## Exercise
Please restate the entries verbatim. The copy should hold no pictures.

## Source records
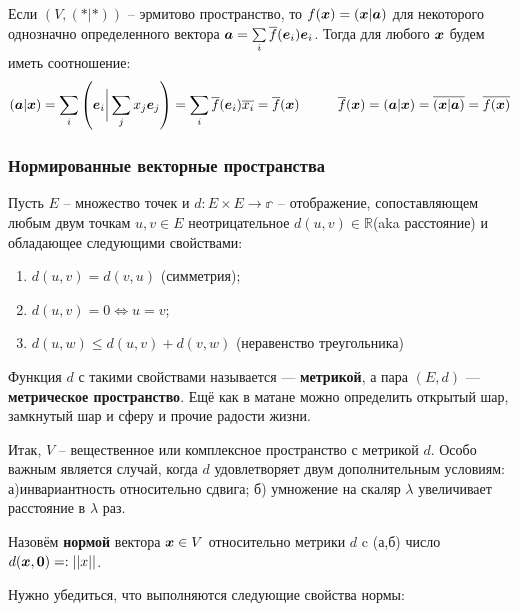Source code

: Если $(V,(*|*))$ -- эрмитово пространство, то $f(\mbox{\boldmath $x$}) = (\mbox{\boldmath $x$}|\mbox{\boldmath $a$})$ для некоторого однозначно определенного вектора $\mbox{\boldmath $a$} = \sum\limits_{ i }^{ } \overline{f}(\mbox{\boldmath $e$}_i) \mbox{\boldmath $e$}_i$. Тогда для любого $\mbox{\boldmath $x$}$ будем иметь соотношение:
$$
(\mbox{\boldmath $a$}|\mbox{\boldmath $x$}) = \sum\limits_{ i }^{   } \left(\mbox{\boldmath $e$}_i \bigg| \sum\limits_{ j }^{   } x_j \mbox{\boldmath $e$}_j\right) = \sum\limits_{ i }^{   } \overline{f}(\mbox{\boldmath $e$}_i) \overline{x_i} = \overline{f}(\mbox{\boldmath $x$})
\hspace{1cm}
\overline{f}(\mbox{\boldmath $x$}) = (\mbox{\boldmath $a$}|\mbox{\boldmath $x$}) = \overline{(\mbox{\boldmath $x$}|\mbox{\boldmath $a$})} =	\overline{f(\mbox{\boldmath $x$})}
$$

\subsubsection{Нормированные векторные пространства}
\begin{to_def} 
	Пусть $E$ -- множество точек и $d\colon E \times E \to \mathbb{r}$ -- отображение, сопоставляющем любым двум точкам $u,v \in E$ неотрицательное $d(u,v) \in \mathbb{R}$(aka расстояние) и обладающее следующими свойствами:

	\begin{enumerate}[label = \roman*)]
		\item $d (u,v) = d(v,u)$ (симметрия);
		
		\item $d(u,v) = 0 \Longleftrightarrow u = v$;
		
		\item $d(u,w) \leq d(u,v) + d(v,w)$ (неравенство треугольника) 
	\end{enumerate}

	Функция $d$ с такими свойствами называется --- \textbf{метрикой}, а пара $(E,d)$ --- \textbf{метрическое пространство}.
	Ещё как в матане можно определить открытый шар, замкнутый шар и сферу и прочие радости жизни.
\end{to_def}


Итак, $V$ -- вещественное или комплексное пространство с метрикой $d$.
Особо важным является случай, когда $d$ удовлетворяет двум дополнительным условиям: а)инвариантность относительно сдвига; б) умножение на скаляр $\lambda$ увеличивает расстояние в $\lambda$ раз.

\begin{to_def} 
	Назовём \textbf{нормой} вектора $\mbox{\boldmath $x$} \in V$ относительно метрики $d$ c (а,б) число $d(\mbox{\boldmath $x$}, \mbox{\boldmath $0$}) =:||x||$.
\end{to_def}

Нужно убедиться, что выполняются следующие свойства нормы:

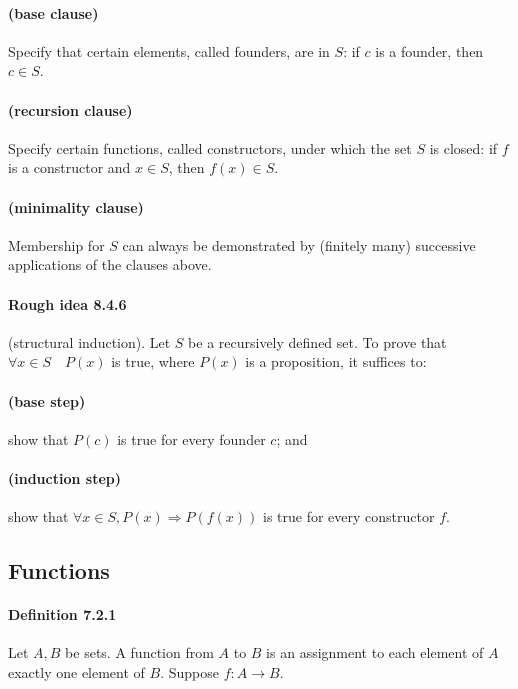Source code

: \documentclass[a4paper]{article}
\begin{document}
\begin{multicols*}{3}
      \paragraph{(base clause)} Specify that certain elements, called founders, are in $S$: if $c$ is a founder, then $c \in S$.
      \paragraph{(recursion clause)} Specify certain functions, called constructors, under which the set $S$ is closed: if $f$ is a constructor and $x \in S$, then $f(x) \in S$.
      \paragraph{(minimality clause)} Membership for $S$ can always be demonstrated by (finitely many) successive applications of the clauses above.
    \paragraph{Rough idea 8.4.6} (structural induction). Let $S$ be a recursively defined set. To prove that $\forall x \in S \quad P(x)$ is true, where $P(x)$ is a proposition, it suffices to:
      \paragraph{(base step)} show that $P(c)$ is true for every founder $c$; and
      \paragraph{(induction step)} show that $\forall x\in S, P(x) \Rightarrow P(f(x))$ is true for every constructor $f$.
  \subsection*{Functions}
    \paragraph{Definition 7.2.1} Let $A,B$ be sets. A function from $A$ to $B$ is an assignment to each element of $A$ exactly one element of $B$. Suppose $f: A \rightarrow B$.

\end{multicols*}
\end{document}
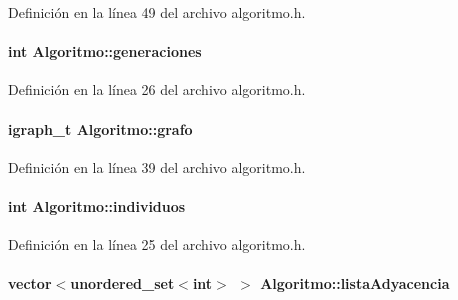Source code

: Definición en la línea 49 del archivo algoritmo.\-h.

\hypertarget{class_algoritmo_a76362b4a8f794e6206dcbeec3fe7a628}{
\paragraph[{generaciones}]{\setlength{\rightskip}{0pt plus 5cm}int Algoritmo\-::generaciones\hspace{0.3cm}{\ttfamily [private]}}}\label{class_algoritmo_a76362b4a8f794e6206dcbeec3fe7a628}


Definición en la línea 26 del archivo algoritmo.\-h.

\hypertarget{class_algoritmo_a5bf75458f302256836f8c021c696b6d6}{
\paragraph[{grafo}]{\setlength{\rightskip}{0pt plus 5cm}igraph\-\_\-t Algoritmo\-::grafo\hspace{0.3cm}{\ttfamily [private]}}}\label{class_algoritmo_a5bf75458f302256836f8c021c696b6d6}


Definición en la línea 39 del archivo algoritmo.\-h.

\hypertarget{class_algoritmo_a5b2603327a6c450a76a6852ac26fe7a2}{
\paragraph[{individuos}]{\setlength{\rightskip}{0pt plus 5cm}int Algoritmo\-::individuos\hspace{0.3cm}{\ttfamily [private]}}}\label{class_algoritmo_a5b2603327a6c450a76a6852ac26fe7a2}


Definición en la línea 25 del archivo algoritmo.\-h.

\hypertarget{class_algoritmo_a93ba06ec3089ad3b17037b2432136477}{
\paragraph[{lista\-Adyacencia}]{\setlength{\rightskip}{0pt plus 5cm}vector$<$unordered\-\_\-set$<$int$>$ $>$ Algoritmo\-::lista\-Adyacencia\hspace{0.3cm}{\ttfamily [private]}}}\label{class_algoritmo_a93ba06ec3089ad3b17037b2432136477}


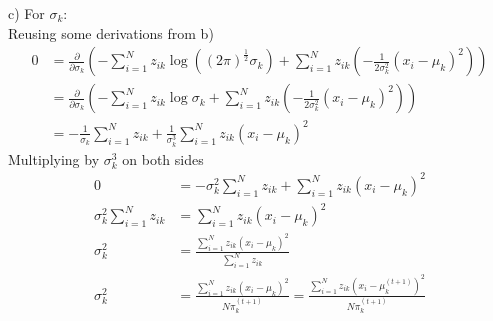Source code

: c) For $\sigma_k$:\\
Reusing some derivations from b)
\begin{align*}
0 &= \frac{\partial}{\partial \sigma_k} \left(
	-\sum_{i=1}^N z_{ik} \log \left((2\pi)^{\frac{1}{2}} \sigma_k\right) +
	\sum_{i=1}^N z_{ik}  \left(
			-\frac{1}{2\sigma_k^2} \left( x_i - \mu_k \right)^2
		\right)
\right)\\
&= \frac{\partial}{\partial \sigma_k} \left(
	-\sum_{i=1}^N z_{ik} \log  \sigma_k +
	\sum_{i=1}^N z_{ik}  \left(
			-\frac{1}{2\sigma_k^2} \left( x_i - \mu_k \right)^2
		\right)
\right)\\
&= -\frac{1}{\sigma_k}\sum_{i=1}^N z_{ik} + \frac{1}{\sigma_k^3}\sum_{i=1}^N z_{ik} \left( x_i - \mu_k \right)^2
\end{align*}
Multiplying by $\sigma_k^3$ on both sides
\begin{align*}
0 &= -\sigma_k^2 \sum_{i=1}^N z_{ik} + \sum_{i=1}^N z_{ik} \left( x_i - \mu_k \right)^2\\
\sigma_k^2 \sum_{i=1}^N z_{ik} &= \sum_{i=1}^N z_{ik} \left( x_i - \mu_k \right)^2\\
\sigma_k^2 &= \frac{\sum_{i=1}^N z_{ik} \left( x_i - \mu_k \right)^2}{\sum_{i=1}^N z_{ik}}\\
\sigma_k^2 &= \frac{\sum_{i=1}^N z_{ik} \left( x_i - \mu_k \right)^2}{N\pi_k^{(t+1)}} = 
	\frac{\sum_{i=1}^N z_{ik} \left( x_i - \mu_k^{(t+1)} \right)^2}{N\pi_k^{(t+1)}}
\end{align*}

## Result of this task
Source code

: Если $(V,(*|*))$ -- эрмитово пространство, то $f(\mbox{\boldmath $x$}) = (\mbox{\boldmath $x$}|\mbox{\boldmath $a$})$ для некоторого однозначно определенного вектора $\mbox{\boldmath $a$} = \sum\limits_{ i }^{ } \overline{f}(\mbox{\boldmath $e$}_i) \mbox{\boldmath $e$}_i$. Тогда для любого $\mbox{\boldmath $x$}$ будем иметь соотношение:
$$
(\mbox{\boldmath $a$}|\mbox{\boldmath $x$}) = \sum\limits_{ i }^{   } \left(\mbox{\boldmath $e$}_i \bigg| \sum\limits_{ j }^{   } x_j \mbox{\boldmath $e$}_j\right) = \sum\limits_{ i }^{   } \overline{f}(\mbox{\boldmath $e$}_i) \overline{x_i} = \overline{f}(\mbox{\boldmath $x$})
\hspace{1cm}
\overline{f}(\mbox{\boldmath $x$}) = (\mbox{\boldmath $a$}|\mbox{\boldmath $x$}) = \overline{(\mbox{\boldmath $x$}|\mbox{\boldmath $a$})} =	\overline{f(\mbox{\boldmath $x$})}
$$

\subsubsection{Нормированные векторные пространства}
\begin{to_def} 
	Пусть $E$ -- множество точек и $d\colon E \times E \to \mathbb{r}$ -- отображение, сопоставляющем любым двум точкам $u,v \in E$ неотрицательное $d(u,v) \in \mathbb{R}$(aka расстояние) и обладающее следующими свойствами:

	\begin{enumerate}[label = \roman*)]
		\item $d (u,v) = d(v,u)$ (симметрия);
		
		\item $d(u,v) = 0 \Longleftrightarrow u = v$;
		
		\item $d(u,w) \leq d(u,v) + d(v,w)$ (неравенство треугольника) 
	\end{enumerate}

	Функция $d$ с такими свойствами называется --- \textbf{метрикой}, а пара $(E,d)$ --- \textbf{метрическое пространство}.
	Ещё как в матане можно определить открытый шар, замкнутый шар и сферу и прочие радости жизни.
\end{to_def}


Итак, $V$ -- вещественное или комплексное пространство с метрикой $d$.
Особо важным является случай, когда $d$ удовлетворяет двум дополнительным условиям: а)инвариантность относительно сдвига; б) умножение на скаляр $\lambda$ увеличивает расстояние в $\lambda$ раз.

\begin{to_def} 
	Назовём \textbf{нормой} вектора $\mbox{\boldmath $x$} \in V$ относительно метрики $d$ c (а,б) число $d(\mbox{\boldmath $x$}, \mbox{\boldmath $0$}) =:||x||$.
\end{to_def}

Нужно убедиться, что выполняются следующие свойства нормы:

Source code

: \documentclass[a4paper]{article}
\begin{document}
\begin{multicols*}{3}
      \paragraph{(base clause)} Specify that certain elements, called founders, are in $S$: if $c$ is a founder, then $c \in S$.
      \paragraph{(recursion clause)} Specify certain functions, called constructors, under which the set $S$ is closed: if $f$ is a constructor and $x \in S$, then $f(x) \in S$.
      \paragraph{(minimality clause)} Membership for $S$ can always be demonstrated by (finitely many) successive applications of the clauses above.
    \paragraph{Rough idea 8.4.6} (structural induction). Let $S$ be a recursively defined set. To prove that $\forall x \in S \quad P(x)$ is true, where $P(x)$ is a proposition, it suffices to:
      \paragraph{(base step)} show that $P(c)$ is true for every founder $c$; and
      \paragraph{(induction step)} show that $\forall x\in S, P(x) \Rightarrow P(f(x))$ is true for every constructor $f$.
  \subsection*{Functions}
    \paragraph{Definition 7.2.1} Let $A,B$ be sets. A function from $A$ to $B$ is an assignment to each element of $A$ exactly one element of $B$. Suppose $f: A \rightarrow B$.

\end{multicols*}
\end{document}
Source code

: Definición en la línea 49 del archivo algoritmo.\-h.

\hypertarget{class_algoritmo_a76362b4a8f794e6206dcbeec3fe7a628}{
\paragraph[{generaciones}]{\setlength{\rightskip}{0pt plus 5cm}int Algoritmo\-::generaciones\hspace{0.3cm}{\ttfamily [private]}}}\label{class_algoritmo_a76362b4a8f794e6206dcbeec3fe7a628}


Definición en la línea 26 del archivo algoritmo.\-h.

\hypertarget{class_algoritmo_a5bf75458f302256836f8c021c696b6d6}{
\paragraph[{grafo}]{\setlength{\rightskip}{0pt plus 5cm}igraph\-\_\-t Algoritmo\-::grafo\hspace{0.3cm}{\ttfamily [private]}}}\label{class_algoritmo_a5bf75458f302256836f8c021c696b6d6}


Definición en la línea 39 del archivo algoritmo.\-h.

\hypertarget{class_algoritmo_a5b2603327a6c450a76a6852ac26fe7a2}{
\paragraph[{individuos}]{\setlength{\rightskip}{0pt plus 5cm}int Algoritmo\-::individuos\hspace{0.3cm}{\ttfamily [private]}}}\label{class_algoritmo_a5b2603327a6c450a76a6852ac26fe7a2}


Definición en la línea 25 del archivo algoritmo.\-h.

\hypertarget{class_algoritmo_a93ba06ec3089ad3b17037b2432136477}{
\paragraph[{lista\-Adyacencia}]{\setlength{\rightskip}{0pt plus 5cm}vector$<$unordered\-\_\-set$<$int$>$ $>$ Algoritmo\-::lista\-Adyacencia\hspace{0.3cm}{\ttfamily [private]}}}\label{class_algoritmo_a93ba06ec3089ad3b17037b2432136477}


Source code

: c) For $\sigma_k$:\\
Reusing some derivations from b)
\begin{align*}
0 &= \frac{\partial}{\partial \sigma_k} \left(
	-\sum_{i=1}^N z_{ik} \log \left((2\pi)^{\frac{1}{2}} \sigma_k\right) +
	\sum_{i=1}^N z_{ik}  \left(
			-\frac{1}{2\sigma_k^2} \left( x_i - \mu_k \right)^2
		\right)
\right)\\
&= \frac{\partial}{\partial \sigma_k} \left(
	-\sum_{i=1}^N z_{ik} \log  \sigma_k +
	\sum_{i=1}^N z_{ik}  \left(
			-\frac{1}{2\sigma_k^2} \left( x_i - \mu_k \right)^2
		\right)
\right)\\
&= -\frac{1}{\sigma_k}\sum_{i=1}^N z_{ik} + \frac{1}{\sigma_k^3}\sum_{i=1}^N z_{ik} \left( x_i - \mu_k \right)^2
\end{align*}
Multiplying by $\sigma_k^3$ on both sides
\begin{align*}
0 &= -\sigma_k^2 \sum_{i=1}^N z_{ik} + \sum_{i=1}^N z_{ik} \left( x_i - \mu_k \right)^2\\
\sigma_k^2 \sum_{i=1}^N z_{ik} &= \sum_{i=1}^N z_{ik} \left( x_i - \mu_k \right)^2\\
\sigma_k^2 &= \frac{\sum_{i=1}^N z_{ik} \left( x_i - \mu_k \right)^2}{\sum_{i=1}^N z_{ik}}\\
\sigma_k^2 &= \frac{\sum_{i=1}^N z_{ik} \left( x_i - \mu_k \right)^2}{N\pi_k^{(t+1)}} = 
	\frac{\sum_{i=1}^N z_{ik} \left( x_i - \mu_k^{(t+1)} \right)^2}{N\pi_k^{(t+1)}}
\end{align*}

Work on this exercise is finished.